Geçtiğimiz hafta Kongre, Columbia Üniversitesi’nin Mısırlı rektörü Nemat Shafik’in kampüslerde artan antisemitizmle mücadeledeki tutumunu halka açık bir oturumda ele aldı. Daha önce Kongre’deki oturumda sorulara verdiği cevaplar nedeniyle istifa etmek zorunda kalan meslektaşlarından farklı bir yol izleyen Shafik, “Nehirden Denize Filistin Özgürleşecek” sloganının soykırım çağrısı niteliğinde olduğunu söyledi ve bunun üniversitenin davranış kurallarını ihlal ettiğini belirtti.
7 Ekim sonrası, Filistin’e destek açıklamaları yapan öğretim üyelerini hedef alan bazı Cumhuriyetçilerin baskıları karşısında, rektör akademisyenleri savunmak yerine ilgili kişilere yönelik disiplin süreçlerinin başlatıldığını açıkladı. Shafik yaptığı açıklamalarla kendisine yönelik siyasi eleştirileri engellemeye çalışarak koltuğunu korumaya çalışsa da muhafazakar Cumhuriyetçileri tatmin edemedi.
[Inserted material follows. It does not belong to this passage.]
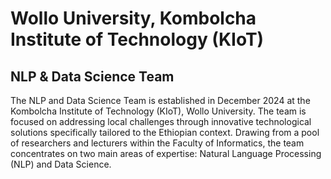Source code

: # Wollo University, Kombolcha Institute of Technology (KIoT)
## NLP & Data Science Team

The NLP and Data Science Team is established in December 2024 at the Kombolcha Institute of Technology (KIoT), Wollo University. The team is focused on addressing local challenges through innovative technological solutions specifically tailored to the Ethiopian context. Drawing from a pool of researchers and lecturers within the Faculty of Informatics, the team concentrates on two main areas of expertise: Natural Language Processing (NLP) and Data Science.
Shafik’in stratejisi kampüste artan gerilimin daha da tırmanmasına neden oldu.
Columbia Üniversitesi Rektörü, meslektaşları tarafından kampüse polis çağırmak ve öğretim üyelerini savunmak yerine görevden almaya çalışmak gibi uygulamaları nedeniyle eleştirilirken, üniversitenin yönetim kurulu Shafik’e tam destek verdiğini açıkladı. Yönetim kurulu, Shafik’in üniversiteyi olağanüstü şartlar altında yönetme çabasını ve kampüste ayrımcılığa karşı gösterdiği özveriyi güçlü bir şekilde desteklediklerini belirtti.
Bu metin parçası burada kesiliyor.